Morning Security Brief: Britain's Radicalization Report, FTC Warns App Makers, Armed Guards on Ships, and More
The British Home Affairs Committee publishes a report on the "Roots of Violent Radicalisation." The FTC issues a warning to makers of mobile apps that run background checks. A survey finds that armed guards on ships are often unlicensed. And more.
►The British Home Affairs Committee on Monday published a report on calling on Internet service providers to help fight violent extremism by being more diligent in removing objectionable sites “with appropriate guidance, advice and support from the Government.” The report, Roots of Violent Radicalisation , calls the Internet the most effective means of promoting violent radicalization.
►The FTC has warned six mobile application companies that their background screening apps may violate parts of the Fair Credit Reporting Act (FCRA). The FTC warned the apps marketers in a letter that, “if they have reason to believe the background reports they provide are being used for employment screening, housing, credit, or other similar purposes, they must comply with the Act.” The act has provisions that protect the privacy of consumer report information and to ensure the information is accurate. Under the FCRA, operations that assemble or evaluate information to provide to third parties qualify as consumer reporting agencies. Mobile apps that supply such information may qualify as consumer reporting agencies under the act.

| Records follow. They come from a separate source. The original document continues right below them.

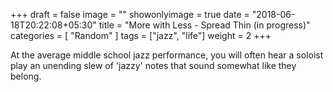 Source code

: +++
draft = false
image = ""
showonlyimage = true
date = "2018-06-18T20:22:08+05:30"
title = "More with Less - Spread Thin (in progress)"
categories = [ "Random" ]
tags = ["jazz", "life"]
weight = 2
+++

At the average middle school jazz performance, you will often hear a soloist play an unending slew of 'jazzy' notes that sound somewhat like they belong.   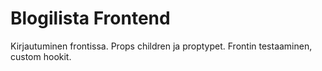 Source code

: # Blogilista Frontend

Kirjautuminen frontissa. Props children ja proptypet. Frontin testaaminen, custom hookit.
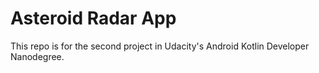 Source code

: # Asteroid Radar App

This repo is for the second project in Udacity's Android Kotlin Developer Nanodegree. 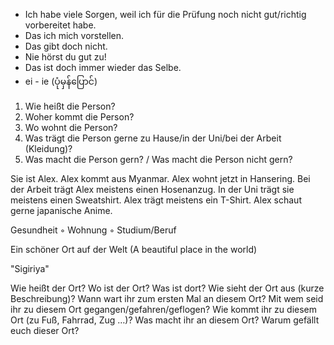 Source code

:
- Ich habe viele Sorgen, weil ich für die Prüfung noch nicht gut/richtig vorbereitet habe.
- Das ich mich vorstellen.
- Das gibt doch nicht.
- Nie hörst du gut zu!
- Das ist doch immer wieder das Selbe.
- ei - ie (ပုံမှန်ပြောင်)


1. Wie heißt die Person? 
2. Woher kommt die Person? 
3. Wo wohnt die Person? 
4. Was trägt die Person gerne zu Hause/in der Uni/bei der Arbeit (Kleidung)? 
5. Was macht die Person gern? / Was macht die Person nicht gern?

Sie ist Alex. 
Alex kommt aus Myanmar. 
Alex wohnt jetzt in Hansering.
Bei der Arbeit trägt Alex meistens einen Hosenanzug.
In der Uni trägt sie meistens einen Sweatshirt. 
Alex trägt meistens ein T-Shirt.
Alex schaut gerne japanische Anime.


Gesundheit ◦ Wohnung ◦ Studium/Beruf


Ein schöner Ort auf der Welt (A beautiful place in the world)

"Sigiriya"

Wie heißt der Ort?
Wo ist der Ort?
Was ist dort? 
Wie sieht der Ort aus (kurze Beschreibung)? 
Wann wart ihr zum ersten Mal an diesem Ort?
Mit wem seid ihr zu diesem Ort gegangen/gefahren/geflogen? 
Wie kommt ihr zu diesem Ort (zu Fuß, Fahrrad, Zug …)?
Was macht ihr an diesem Ort?
Warum gefällt euch dieser Ort? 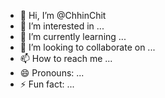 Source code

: - 👋 Hi, I’m @ChhinChit
- 👀 I’m interested in ...
- 🌱 I’m currently learning ...
- 💞️ I’m looking to collaborate on ...
- 📫 How to reach me ...
- 😄 Pronouns: ...
- ⚡ Fun fact: ...

<!---
ChhinChit/ChhinChit is a ✨ special ✨ repository because its `README.md` (this file) appears on your GitHub profile.
You can click the Preview link to take a look at your changes.
--->
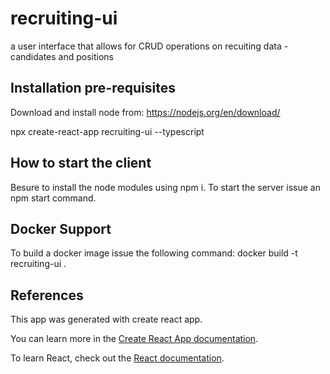 # recruiting-ui

a user interface that allows for CRUD operations on recuiting data - candidates and positions


## Installation pre-requisites

Download and install node from:
 https://nodejs.org/en/download/
 
npx create-react-app recruiting-ui --typescript

## How to start the client

Besure to install the node modules using npm i.
To start the server issue an npm start command. 

## Docker Support

To build a docker image issue the following command:
docker build -t recruiting-ui .

## References

This app was generated with create react app. 

You can learn more in the [Create React App documentation](https://facebook.github.io/create-react-app/docs/getting-started).

To learn React, check out the [React documentation](https://reactjs.org/). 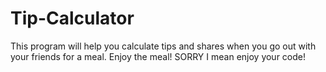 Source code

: # Tip-Calculator
This program will help you calculate tips and shares when you go out with your friends for a meal. Enjoy the meal! SORRY I mean enjoy your code!
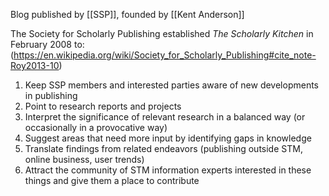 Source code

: Blog published by [[SSP]], founded by [[Kent Anderson]] 

The Society for Scholarly Publishing established _The Scholarly Kitchen_ in February 2008 to:(https://en.wikipedia.org/wiki/Society_for_Scholarly_Publishing#cite_note-Roy2013-10)

1.  Keep SSP members and interested parties aware of new developments in publishing
2.  Point to research reports and projects
3.  Interpret the significance of relevant research in a balanced way (or occasionally in a provocative way)
4.  Suggest areas that need more input by identifying gaps in knowledge
5.  Translate findings from related endeavors (publishing outside STM, online business, user trends)
6.  Attract the community of STM information experts interested in these things and give them a place to contribute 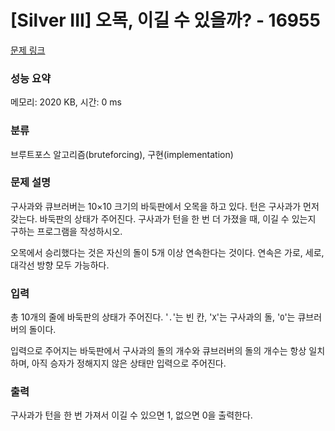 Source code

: # [Silver III] 오목, 이길 수 있을까? - 16955 

[문제 링크](https://www.acmicpc.net/problem/16955) 

### 성능 요약

메모리: 2020 KB, 시간: 0 ms

### 분류

브루트포스 알고리즘(bruteforcing), 구현(implementation)

### 문제 설명

<p>구사과와 큐브러버는 10×10 크기의 바둑판에서 오목을 하고 있다. 턴은 구사과가 먼저 갖는다. 바둑판의 상태가 주어진다. 구사과가 턴을 한 번 더 가졌을 때, 이길 수 있는지 구하는 프로그램을 작성하시오.</p>

<p>오목에서 승리했다는 것은 자신의 돌이 5개 이상 연속한다는 것이다. 연속은 가로, 세로, 대각선 방향 모두 가능하다.</p>

### 입력 

 <p>총 10개의 줄에 바둑판의 상태가 주어진다. '<code>.</code>'는 빈 칸, '<code>X</code>'는 구사과의 돌, '<code>O</code>'는 큐브러버의 돌이다.</p>

<p>입력으로 주어지는 바둑판에서 구사과의 돌의 개수와 큐브러버의 돌의 개수는 항상 일치하며, 아직 승자가 정해지지 않은 상태만 입력으로 주어진다.</p>

### 출력 

 <p>구사과가 턴을 한 번 가져서 이길 수 있으면 1, 없으면 0을 출력한다.</p>

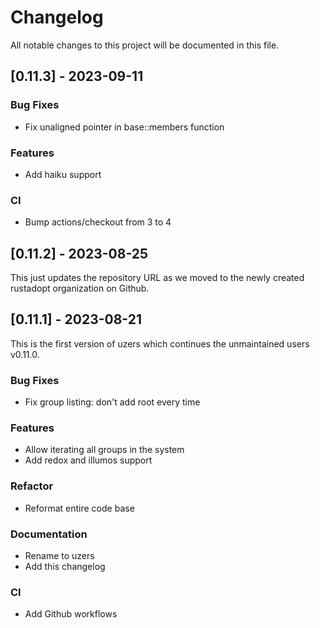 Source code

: # Changelog

All notable changes to this project will be documented in this file.

## [0.11.3] - 2023-09-11

### Bug Fixes
- Fix unaligned pointer in base::members function

### Features
- Add haiku support

### CI
- Bump actions/checkout from 3 to 4


## [0.11.2] - 2023-08-25
This just updates the repository URL as we moved to the newly created
rustadopt organization on Github.


## [0.11.1] - 2023-08-21

This is the first version of uzers which continues the unmaintained
users v0.11.0.

### Bug Fixes
- Fix group listing: don't add root every time

### Features
- Allow iterating all groups in the system
- Add redox and illumos support

### Refactor
- Reformat entire code base

### Documentation
- Rename to uzers
- Add this changelog

### CI
- Add Github workflows
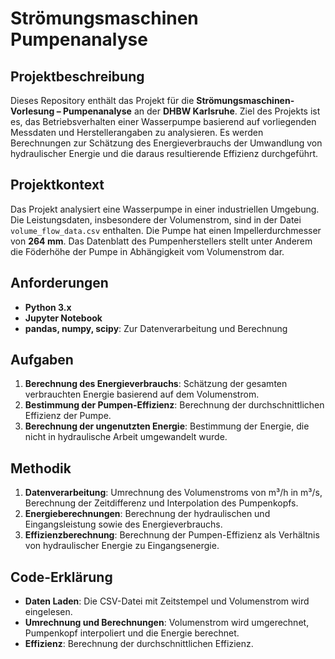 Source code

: # Strömungsmaschinen Pumpenanalyse

## Projektbeschreibung

Dieses Repository enthält das Projekt für die **Strömungsmaschinen-Vorlesung – Pumpenanalyse** an der **DHBW Karlsruhe**. Ziel des Projekts ist es, das Betriebsverhalten einer Wasserpumpe basierend auf vorliegenden Messdaten und Herstellerangaben zu analysieren. Es werden Berechnungen zur Schätzung des Energieverbrauchs der Umwandlung von hydraulischer Energie und die daraus resultierende Effizienz durchgeführt.

## Projektkontext

Das Projekt analysiert eine Wasserpumpe in einer industriellen Umgebung. Die Leistungsdaten, insbesondere der Volumenstrom, sind in der Datei `volume_flow_data.csv` enthalten. Die Pumpe hat einen Impellerdurchmesser von **264 mm**. Das Datenblatt des Pumpenherstellers stellt unter Anderem die Föderhöhe der Pumpe in Abhängigkeit vom Volumenstrom dar.

## Anforderungen

- **Python 3.x**
- **Jupyter Notebook**
- **pandas, numpy, scipy**: Zur Datenverarbeitung und Berechnung

## Aufgaben

1. **Berechnung des Energieverbrauchs**: Schätzung der gesamten verbrauchten Energie basierend auf dem Volumenstrom.
2. **Bestimmung der Pumpen-Effizienz**: Berechnung der durchschnittlichen Effizienz der Pumpe.
3. **Berechnung der ungenutzten Energie**: Bestimmung der Energie, die nicht in hydraulische Arbeit umgewandelt wurde.

## Methodik

1. **Datenverarbeitung**: Umrechnung des Volumenstroms von m³/h in m³/s, Berechnung der Zeitdifferenz und Interpolation des Pumpenkopfs.
2. **Energieberechnungen**: Berechnung der hydraulischen und Eingangsleistung sowie des Energieverbrauchs.
3. **Effizienzberechnung**: Berechnung der Pumpen-Effizienz als Verhältnis von hydraulischer Energie zu Eingangsenergie.

## Code-Erklärung

- **Daten Laden**: Die CSV-Datei mit Zeitstempel und Volumenstrom wird eingelesen.
- **Umrechnung und Berechnungen**: Volumenstrom wird umgerechnet, Pumpenkopf interpoliert und die Energie berechnet.
- **Effizienz**: Berechnung der durchschnittlichen Effizienz.
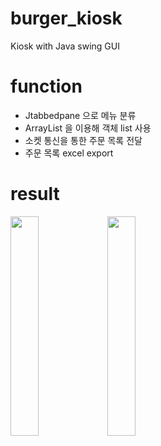 # burger_kiosk
Kiosk with Java swing GUI

# function
- Jtabbedpane 으로 메뉴 분류
- ArrayList<JPanel> 을 이용해 객체 list 사용
- 소켓 통신을 통한 주문 목록 전달
- 주문 목록 excel export

# result
<img src="https://github.com/hj78080/burger_kiosk/assets/137899379/5df2c321-097e-42b6-8a03-9269d833845f" style="height: 30%;">
<img src="https://github.com/hj78080/burger_kiosk/assets/137899379/f9ea2e77-0ade-48d3-b3ae-4fafdb2264b7" style="height: 30%;">
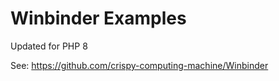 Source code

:# Winbinder Examples

Updated for PHP 8

See: https://github.com/crispy-computing-machine/Winbinder
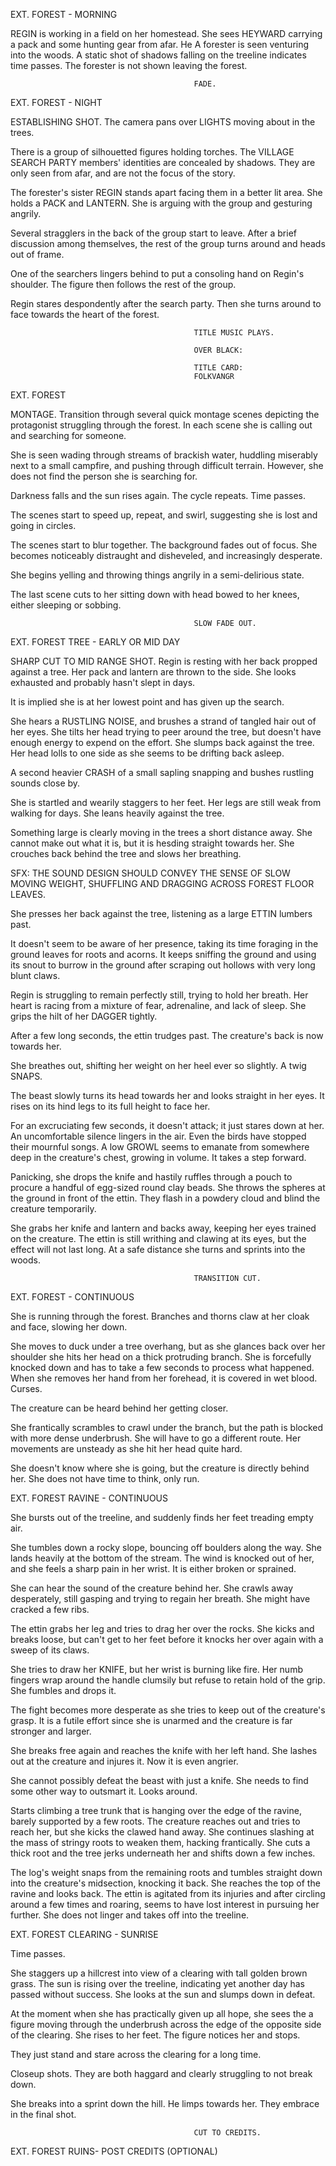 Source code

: 
EXT. FOREST - MORNING

REGIN is working in a field on her homestead.  She sees HEYWARD carrying a pack and some hunting gear from afar.  He A forester is seen venturing into the woods. A static shot
of shadows falling on the treeline indicates time passes.
The forester is not shown leaving the forest.  

                                             FADE.

EXT. FOREST - NIGHT

ESTABLISHING SHOT.  The camera pans over LIGHTS moving about
in the trees.

There is a group of silhouetted figures holding torches. 
The VILLAGE SEARCH PARTY members' identities are concealed
by shadows.  They are only seen from afar, and are not the
focus of the story.

The forester's sister REGIN stands apart facing them in a
better lit area.  She holds a PACK and LANTERN.  She is
arguing with the group and gesturing angrily. 

Several stragglers in the back of the group start to leave. 
After a brief discussion among themselves, the rest of the
group turns around and heads out of frame. 

One of the searchers lingers behind to put a consoling hand
on Regin's shoulder.  The figure then follows the rest of
the group.

Regin stares despondently after the search party.  Then she
turns around to face towards the heart of the forest.

                                             TITLE MUSIC PLAYS.  

                                             OVER BLACK: 

                                             TITLE CARD:
                                             FOLKVANGR

EXT. FOREST 

MONTAGE.  Transition through several quick montage scenes
depicting the protagonist struggling through the forest. In
each scene she is calling out and searching for someone.  

She is seen wading through streams of brackish water,
huddling miserably next to a small campfire, and pushing
through difficult terrain. However, she does not find the
person she is searching for.

Darkness falls and the sun rises again.  The cycle repeats. 
Time passes.  

The scenes start to speed up, repeat, and swirl, suggesting
she is lost and going in circles. 

The scenes start to blur together.  The background fades out
of focus.  She becomes noticeably distraught and disheveled,
and increasingly desperate.

She begins yelling and throwing things angrily in a
semi-delirious state.

The last scene cuts to her sitting down with head bowed to
her knees, either sleeping or sobbing. 

                                             SLOW FADE OUT.

EXT. FOREST TREE - EARLY OR MID DAY

SHARP CUT TO MID RANGE SHOT.  Regin is resting with her back
propped against a tree.  Her pack and lantern are thrown to
the side.  She looks exhausted and probably hasn't slept in
days.

It is implied she is at her lowest point and has given up
the search.

She hears a RUSTLING NOISE, and brushes a strand of tangled
hair out of her eyes. She tilts her head trying to peer
around the tree, but doesn't have enough energy to expend on
the effort.  She slumps back against the tree.  Her head
lolls to one side as she seems to be drifting back asleep.

A second heavier CRASH of a small sapling snapping and
bushes rustling sounds close by. 

She is startled and wearily staggers to her feet.  Her legs
are still weak from walking for days.  She leans heavily 
against the tree.

Something large is clearly moving in the trees a short
distance away. She cannot make out what it is, but it is
hesding straight towards her. She crouches back behind the
tree and slows her breathing. 

SFX: THE SOUND DESIGN SHOULD CONVEY THE SENSE OF SLOW MOVING
WEIGHT, SHUFFLING AND DRAGGING ACROSS FOREST FLOOR LEAVES.

She presses her back against the tree, listening as a large
ETTIN lumbers past. 

It doesn't seem to be aware of her presence, taking its time
foraging in the ground leaves for roots and acorns. It keeps
sniffing the ground and using its snout to burrow in
the ground after scraping out hollows with very long blunt
claws.

Regin is struggling to remain perfectly still, trying to
hold her breath.  Her heart is racing from a mixture of
fear, adrenaline, and lack of sleep.  She grips the hilt of
her DAGGER tightly.

After a few long seconds, the ettin trudges past.  The
creature's back is now towards her.

She breathes out, shifting her weight on her heel ever so
slightly.  A twig SNAPS.

The beast slowly turns its head towards her and
looks straight in her eyes.  It rises on its hind legs to 
its full height to face her. 

For an excruciating few seconds, it doesn't attack; it just
stares down at her. An uncomfortable silence lingers in the
air.  Even the birds have stopped their mournful songs.  A
low GROWL seems to emanate from somewhere deep in the
creature's chest, growing in volume.  It takes a step
forward.

Panicking, she drops the knife and hastily ruffles
through a pouch to procure a handful of egg-sized round clay
beads.  She throws the spheres at the ground in front of the
ettin.  They flash in a powdery cloud and blind the creature
temporarily.

She grabs her knife and lantern and backs away, keeping her
eyes trained on the creature. The ettin is still writhing
and clawing at its eyes, but the effect will not last long. 
At a safe distance she turns and sprints into the woods.

                                             TRANSITION CUT.

EXT. FOREST - CONTINUOUS

She is running through the forest. Branches and thorns claw
at her cloak and face, slowing her down. 

She moves to duck under a tree overhang, but as she glances 
back over her shoulder she hits her head on a thick protruding 
branch. She is forcefully knocked down and has to take a few 
seconds to process what happened.  When she removes her hand 
from her forehead, it is covered in wet blood. Curses.

The creature can be heard behind her getting closer.

She frantically scrambles to crawl under the branch, but the 
path is blocked with more dense underbrush.  She will have to 
go a different route. Her movements are unsteady as she hit 
her head quite hard.

She doesn't know where she is going, but the creature is
directly behind her.  She does not have time to think, only
run.

EXT. FOREST RAVINE - CONTINUOUS

She bursts out of the treeline, and suddenly finds her feet
treading empty air.

She tumbles down a rocky slope, bouncing off boulders along
the way. She lands heavily at the bottom of the stream.  The
wind is knocked out of her, and she feels a sharp pain in
her wrist.  It is either broken or sprained.

She can hear the sound of the creature behind her.  She
crawls away desperately, still gasping and trying to regain
her breath.  She might have cracked a few ribs.

The ettin grabs her leg and tries to drag her over the
rocks.  She kicks and breaks loose, but can't get to her
feet before it knocks her over again with a sweep of its
claws.

She tries to draw her KNIFE, but her wrist is burning like
fire.  Her numb fingers wrap around the handle clumsily but
refuse to retain hold of the grip. She fumbles and drops it.  

The fight becomes more desperate as she tries to keep out of
the creature's grasp.  It is a futile effort since she is
unarmed and the creature is far stronger and larger.

She breaks free again and reaches the knife with her left
hand.  She lashes out at the creature and injures it.  Now
it is even angrier. 

She cannot possibly defeat the beast with just a knife.  She
needs to find some other way to outsmart it.  Looks around.

Starts climbing a tree trunk that is hanging over the edge
of the ravine, barely supported by a few roots.  The
creature reaches out and tries to reach her, but she kicks
the clawed hand away.  She continues slashing at the mass of
stringy roots to weaken them, hacking frantically. She cuts
a thick root and the tree jerks underneath her and shifts
down a few inches.

The log's weight snaps from the remaining roots and tumbles
straight down into the creature's midsection, knocking it
back.  She reaches the top of the ravine and looks back. 
The ettin is agitated from its injuries and after circling
around a few times and roaring, seems to have lost interest
in pursuing her further.  She does not linger and takes off
into the treeline.

EXT. FOREST CLEARING - SUNRISE

Time passes.

She staggers up a hillcrest into view of a clearing with
tall golden brown grass.  The sun is rising over the
treeline, indicating yet another day has passed without
success. She looks at the sun and slumps down in defeat.

At the moment when she has practically given up all hope,
she sees the a figure moving through the underbrush across
the edge of the opposite side of the clearing.  She rises to
her feet.  The figure notices her and stops.

They just stand and stare across the clearing for a long
time.

Closeup shots.  They are both haggard and clearly struggling
to not break down.  

She breaks into a sprint down the hill.  He limps towards
her. They embrace in the final shot.  

                                             CUT TO CREDITS.

EXT. FOREST RUINS- POST CREDITS (OPTIONAL)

►Most armed guards on ships off of East Africa aren’t following safety regulations and industry guidelines and many times don’t have gun licenses or insurance, according Gray Page, a company that vets security firms for ship owners. The company conducts surveys of security companies on behalf of ship owners.
►In other news, DHS appoints a public advocate to handle immigration complaints . ♦ On Monday, the Senate sent up legislation that would require the Federal Aviation Administration to come up with rules and regulations that would allow unmanned drones to operate safely in the skies, in three years. ♦ And NBC says companies in foreign countries are making realistic U.S. IDs and selling them online.